EXERCISE AIM:
Beginning with the first line of the data below, set down each line exactly through the line that contains "anticipated and avoided_".

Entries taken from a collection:
>>>>>

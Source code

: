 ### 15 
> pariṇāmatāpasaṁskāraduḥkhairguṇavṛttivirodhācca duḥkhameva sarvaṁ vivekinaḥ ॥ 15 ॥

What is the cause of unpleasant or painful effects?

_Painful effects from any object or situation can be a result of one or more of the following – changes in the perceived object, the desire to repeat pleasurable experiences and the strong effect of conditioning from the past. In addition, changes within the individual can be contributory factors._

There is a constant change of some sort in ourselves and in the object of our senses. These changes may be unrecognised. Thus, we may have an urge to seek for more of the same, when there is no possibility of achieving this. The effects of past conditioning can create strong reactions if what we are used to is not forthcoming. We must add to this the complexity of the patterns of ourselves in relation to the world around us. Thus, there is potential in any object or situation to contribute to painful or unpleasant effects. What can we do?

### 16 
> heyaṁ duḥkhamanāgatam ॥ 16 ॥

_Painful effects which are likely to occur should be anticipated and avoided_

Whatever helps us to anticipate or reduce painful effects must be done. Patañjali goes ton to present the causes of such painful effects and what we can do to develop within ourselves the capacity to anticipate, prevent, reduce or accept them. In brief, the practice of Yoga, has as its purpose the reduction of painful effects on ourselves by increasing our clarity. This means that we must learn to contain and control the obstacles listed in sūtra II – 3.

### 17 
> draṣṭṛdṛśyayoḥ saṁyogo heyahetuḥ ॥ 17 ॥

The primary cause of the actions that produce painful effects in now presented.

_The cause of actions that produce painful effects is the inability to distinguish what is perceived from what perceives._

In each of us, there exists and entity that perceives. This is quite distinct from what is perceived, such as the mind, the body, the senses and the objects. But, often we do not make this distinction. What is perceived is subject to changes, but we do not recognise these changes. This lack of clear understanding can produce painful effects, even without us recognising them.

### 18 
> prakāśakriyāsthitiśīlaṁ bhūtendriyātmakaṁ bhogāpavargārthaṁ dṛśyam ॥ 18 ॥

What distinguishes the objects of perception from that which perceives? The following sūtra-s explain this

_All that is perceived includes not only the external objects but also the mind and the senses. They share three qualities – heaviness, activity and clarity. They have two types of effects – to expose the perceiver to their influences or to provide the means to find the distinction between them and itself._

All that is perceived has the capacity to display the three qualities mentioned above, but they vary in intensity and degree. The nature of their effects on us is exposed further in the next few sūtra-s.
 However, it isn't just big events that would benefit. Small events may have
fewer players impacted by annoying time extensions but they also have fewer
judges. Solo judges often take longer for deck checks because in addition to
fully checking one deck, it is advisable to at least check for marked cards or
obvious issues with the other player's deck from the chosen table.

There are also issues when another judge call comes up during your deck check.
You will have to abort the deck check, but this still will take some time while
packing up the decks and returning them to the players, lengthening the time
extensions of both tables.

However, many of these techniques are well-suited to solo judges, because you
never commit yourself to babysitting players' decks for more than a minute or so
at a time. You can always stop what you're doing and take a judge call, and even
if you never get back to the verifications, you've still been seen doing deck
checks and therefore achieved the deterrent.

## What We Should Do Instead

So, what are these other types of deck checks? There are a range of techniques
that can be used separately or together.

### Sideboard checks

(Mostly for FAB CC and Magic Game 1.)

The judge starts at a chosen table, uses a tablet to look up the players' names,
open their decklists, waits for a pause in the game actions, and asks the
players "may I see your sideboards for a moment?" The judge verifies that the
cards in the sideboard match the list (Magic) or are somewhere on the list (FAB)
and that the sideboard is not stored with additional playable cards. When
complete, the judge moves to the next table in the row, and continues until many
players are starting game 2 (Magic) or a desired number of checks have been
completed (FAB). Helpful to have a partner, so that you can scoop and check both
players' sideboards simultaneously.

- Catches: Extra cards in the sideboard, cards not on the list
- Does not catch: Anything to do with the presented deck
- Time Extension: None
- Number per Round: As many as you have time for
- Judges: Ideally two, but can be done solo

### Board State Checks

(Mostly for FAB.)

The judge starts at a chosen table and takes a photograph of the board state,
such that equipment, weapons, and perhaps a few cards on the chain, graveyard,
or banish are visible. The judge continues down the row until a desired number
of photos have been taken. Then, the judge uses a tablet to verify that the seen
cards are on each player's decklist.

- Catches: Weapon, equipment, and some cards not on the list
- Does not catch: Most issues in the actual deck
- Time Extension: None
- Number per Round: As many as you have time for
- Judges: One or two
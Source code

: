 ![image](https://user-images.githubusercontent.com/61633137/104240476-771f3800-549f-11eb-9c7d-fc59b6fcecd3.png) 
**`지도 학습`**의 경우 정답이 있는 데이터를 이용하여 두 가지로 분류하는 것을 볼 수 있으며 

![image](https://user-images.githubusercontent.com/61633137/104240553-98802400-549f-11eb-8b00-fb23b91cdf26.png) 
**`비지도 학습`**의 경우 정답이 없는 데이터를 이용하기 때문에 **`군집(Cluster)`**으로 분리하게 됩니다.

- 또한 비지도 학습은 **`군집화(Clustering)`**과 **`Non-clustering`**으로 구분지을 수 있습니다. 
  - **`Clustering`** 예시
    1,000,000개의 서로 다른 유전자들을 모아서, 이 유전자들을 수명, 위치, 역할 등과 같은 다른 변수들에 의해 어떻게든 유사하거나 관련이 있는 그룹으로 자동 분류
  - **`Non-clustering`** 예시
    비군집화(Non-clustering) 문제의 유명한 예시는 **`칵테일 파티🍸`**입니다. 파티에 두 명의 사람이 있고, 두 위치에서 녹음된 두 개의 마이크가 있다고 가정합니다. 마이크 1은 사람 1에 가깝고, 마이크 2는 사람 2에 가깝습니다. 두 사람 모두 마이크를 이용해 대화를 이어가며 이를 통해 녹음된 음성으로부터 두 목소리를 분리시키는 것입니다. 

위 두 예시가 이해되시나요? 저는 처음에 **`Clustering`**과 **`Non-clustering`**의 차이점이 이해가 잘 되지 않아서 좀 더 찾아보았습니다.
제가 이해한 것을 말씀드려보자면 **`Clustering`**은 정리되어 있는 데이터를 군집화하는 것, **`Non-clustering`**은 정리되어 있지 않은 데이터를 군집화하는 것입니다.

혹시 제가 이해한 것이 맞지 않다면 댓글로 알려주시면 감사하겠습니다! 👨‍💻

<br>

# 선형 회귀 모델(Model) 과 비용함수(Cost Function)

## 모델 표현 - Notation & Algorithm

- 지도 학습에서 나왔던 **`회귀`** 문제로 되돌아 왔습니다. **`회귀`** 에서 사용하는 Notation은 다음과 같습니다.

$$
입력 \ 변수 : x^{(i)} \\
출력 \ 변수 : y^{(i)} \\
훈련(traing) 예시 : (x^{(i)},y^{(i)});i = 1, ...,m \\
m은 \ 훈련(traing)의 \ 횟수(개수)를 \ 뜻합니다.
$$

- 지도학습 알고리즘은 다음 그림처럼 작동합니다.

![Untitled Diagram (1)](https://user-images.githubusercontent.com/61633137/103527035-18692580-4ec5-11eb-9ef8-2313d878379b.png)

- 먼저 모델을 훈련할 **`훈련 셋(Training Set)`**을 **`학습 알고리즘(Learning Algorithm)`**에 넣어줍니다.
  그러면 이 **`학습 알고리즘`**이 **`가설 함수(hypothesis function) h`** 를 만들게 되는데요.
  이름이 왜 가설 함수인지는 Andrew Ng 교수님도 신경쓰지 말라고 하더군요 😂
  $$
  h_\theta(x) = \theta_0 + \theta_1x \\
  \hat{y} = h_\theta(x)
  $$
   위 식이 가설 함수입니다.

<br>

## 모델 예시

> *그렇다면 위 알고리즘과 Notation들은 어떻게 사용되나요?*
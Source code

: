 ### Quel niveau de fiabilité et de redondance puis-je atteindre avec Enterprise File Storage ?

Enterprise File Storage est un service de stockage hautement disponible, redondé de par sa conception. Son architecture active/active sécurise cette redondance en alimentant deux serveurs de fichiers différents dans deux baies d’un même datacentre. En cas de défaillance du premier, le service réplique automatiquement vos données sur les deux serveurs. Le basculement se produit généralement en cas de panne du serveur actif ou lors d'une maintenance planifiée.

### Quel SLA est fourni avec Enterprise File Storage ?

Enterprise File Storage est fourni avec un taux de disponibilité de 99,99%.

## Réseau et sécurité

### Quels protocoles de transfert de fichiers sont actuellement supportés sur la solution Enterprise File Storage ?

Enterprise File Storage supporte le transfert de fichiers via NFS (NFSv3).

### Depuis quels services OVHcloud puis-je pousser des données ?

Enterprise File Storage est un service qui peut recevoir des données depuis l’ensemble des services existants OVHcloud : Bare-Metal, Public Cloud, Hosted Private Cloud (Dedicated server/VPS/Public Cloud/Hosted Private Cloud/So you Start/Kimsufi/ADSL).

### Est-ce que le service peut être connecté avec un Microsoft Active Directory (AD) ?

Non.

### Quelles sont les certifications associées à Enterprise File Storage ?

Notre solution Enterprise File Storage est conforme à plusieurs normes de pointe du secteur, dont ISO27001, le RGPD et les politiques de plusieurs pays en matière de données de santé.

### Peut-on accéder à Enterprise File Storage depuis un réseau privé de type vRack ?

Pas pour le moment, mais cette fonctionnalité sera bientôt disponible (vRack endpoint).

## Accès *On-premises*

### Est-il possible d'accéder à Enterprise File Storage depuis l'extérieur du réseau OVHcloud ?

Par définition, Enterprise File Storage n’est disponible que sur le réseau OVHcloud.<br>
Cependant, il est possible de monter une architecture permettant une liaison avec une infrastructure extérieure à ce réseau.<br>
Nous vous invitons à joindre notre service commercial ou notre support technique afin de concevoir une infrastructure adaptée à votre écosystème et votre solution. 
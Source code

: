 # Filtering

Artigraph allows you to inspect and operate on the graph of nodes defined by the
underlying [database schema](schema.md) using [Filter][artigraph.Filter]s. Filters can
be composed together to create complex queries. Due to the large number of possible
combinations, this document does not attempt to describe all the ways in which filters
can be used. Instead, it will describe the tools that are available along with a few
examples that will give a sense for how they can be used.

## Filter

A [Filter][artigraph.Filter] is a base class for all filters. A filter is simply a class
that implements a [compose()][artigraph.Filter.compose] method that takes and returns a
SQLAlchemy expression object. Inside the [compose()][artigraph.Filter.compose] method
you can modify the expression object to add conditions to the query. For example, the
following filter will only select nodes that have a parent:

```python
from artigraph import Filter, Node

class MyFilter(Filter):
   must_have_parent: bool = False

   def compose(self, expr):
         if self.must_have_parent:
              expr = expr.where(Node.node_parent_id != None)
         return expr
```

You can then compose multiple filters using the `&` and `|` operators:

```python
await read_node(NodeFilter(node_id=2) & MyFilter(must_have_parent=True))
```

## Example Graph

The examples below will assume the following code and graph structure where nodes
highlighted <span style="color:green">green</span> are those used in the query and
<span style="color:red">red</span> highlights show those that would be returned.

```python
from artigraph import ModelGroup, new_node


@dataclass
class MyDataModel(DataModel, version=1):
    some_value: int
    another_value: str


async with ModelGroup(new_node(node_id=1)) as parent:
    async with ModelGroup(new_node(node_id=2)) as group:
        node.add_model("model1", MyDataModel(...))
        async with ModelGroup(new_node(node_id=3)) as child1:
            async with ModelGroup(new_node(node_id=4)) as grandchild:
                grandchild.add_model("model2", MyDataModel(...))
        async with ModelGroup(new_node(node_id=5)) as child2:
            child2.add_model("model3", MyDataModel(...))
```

<<<<<

SOLVED EXERCISE:
Source code

: ### 15 
> pariṇāmatāpasaṁskāraduḥkhairguṇavṛttivirodhācca duḥkhameva sarvaṁ vivekinaḥ ॥ 15 ॥

What is the cause of unpleasant or painful effects?

_Painful effects from any object or situation can be a result of one or more of the following – changes in the perceived object, the desire to repeat pleasurable experiences and the strong effect of conditioning from the past. In addition, changes within the individual can be contributory factors._

There is a constant change of some sort in ourselves and in the object of our senses. These changes may be unrecognised. Thus, we may have an urge to seek for more of the same, when there is no possibility of achieving this. The effects of past conditioning can create strong reactions if what we are used to is not forthcoming. We must add to this the complexity of the patterns of ourselves in relation to the world around us. Thus, there is potential in any object or situation to contribute to painful or unpleasant effects. What can we do?

### 16 
> heyaṁ duḥkhamanāgatam ॥ 16 ॥

_Painful effects which are likely to occur should be anticipated and avoided_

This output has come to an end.